Allemand première langue, c’est comme ça que je l’ai rencontrée, Ede, ma «correspondante». Drôle d'expression.
Au début, il y eut des mots timides baragouinés par écrit dans un franco allemand approximatif. Du papier à lettres à fleurs qu'on glissait dans une enveloppe, sans oublier d'y coller un joli timbre. Une phrase en français, une en allemand. Trois mots en allemand et le reste en français. Il fallait suivre. On s'envoyait les images de nos existences, pleines de fautes de grammaire. On apprenait. On apprenait à connaître nos vies, nos habitudes, différentes et semblables pourtant. Nos vies d'adolescentes qui parlaient des langues étrangères.
Un beau jour, pendant les vacances, nous nous sommes rencontrées en «vrai», chez elle dans cette région magnifique qu’est l’Allgaü, tout au sud de l’Allemagne, entre le lac de Constance et la Bavière. Il s'est passé un je ne sais quoi, une alchimie un pacte. Voilà. Ce fut le début d’une amitié qui dure encore.

allemagne

C'est beau n'est ce pas ? La montagne rose au fond, est colorée par l'Alpenglühn, la réverbération des rayons du soleil déjà couché. Un spectacle fascinant. La montagne s'allume progressivement, puis s'éteint doucement. C'est un regret de soleil, un souvenir, une nostalgie.

Avec nos lettres maladroites, nos rires et nos mutuelles découvertes, nous bâtissions l’Europe. Rien que ça. C’était à l’époque de De Gaulle et Adenauer. Nos parents et grands parents  avaient combattu dans des camps différents. On se combat moins quand on se connait. Nous scellions une petite brique de l’amitié franco allemande.

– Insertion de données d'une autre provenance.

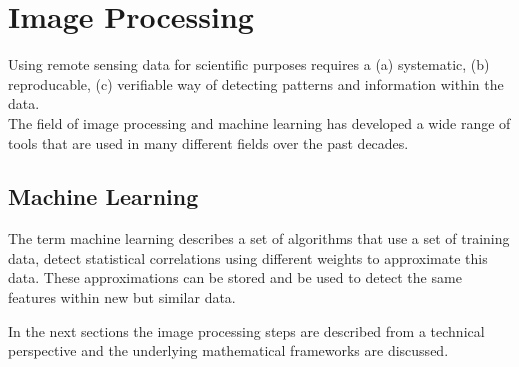 \documentclass[a4paper, english]{article}
\begin{document}
    \section{Image Processing}\label{sec:imgProcessing}
    Using remote sensing data for scientific purposes requires a (a) systematic, (b) reproducable, (c) verifiable way of detecting patterns and information within the data. \\ 
    The field of image processing and machine learning has developed a wide range of tools that are used in many different fields over the past decades. %
    \subsection{Machine Learning}\label{sec:ml}
    The term machine learning describes a set of algorithms that use a set of training data, detect statistical correlations using different weights to approximate this data. %
    These approximations can be stored and be used to detect the same features within new but similar data.
    
    In the next sections the image processing steps are described from a technical perspective and the underlying mathematical frameworks are discussed.
\end{document}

Et nous en avions parfaitement conscience.

Une des premières choses que j’ai découvertes et apprises furent les Spätzle, avant le gâteau de la Forêt Noire (le vrai), les Knödel et l'Abendbrot, Goethe, Novalis et Herman Hesse...

Les Spätzle sont des petites pâtes fraîches, spécialité souabe que l’on trouve dans tout le bassin alémanique. Leur nom vient de l’allemand Spatz, qui veut dire « moineau ». Un Spätzle est un petit moineau, voire un « petit oiseau » dans le sens de petit zizi. D’autres pensent que le mot viendrait de l’italien spezzato, ce qui veut dire divisé, coupé en petits morceaux... Rien n’est vraiment sûr. Vous choisissez.

Je me revois encore dans la cuisine lorsque la Mutti de mon amie me montra la façon de faire. Elle parlait en souabe. C’était joli à entendre, et je tendais une oreille attentive parce que j’avais du mal à comprendre. J’ai vu les gestes et les mots s’y accordaient, c’est ce qui comptait.

Elle n’avait aucune proportion précise pour sa recette. Elle les faisait depuis sa prime jeunesse, comme sa mère les faisait, et la mère de sa mère. C’est une recette d‘instinct. Une recette qui ne devrait pas s’écrire, mais se transmettre aux gens qu’on aime. Je vous le dit, j'en suis témoin, il y a de l’Amour dans cette pâte-là.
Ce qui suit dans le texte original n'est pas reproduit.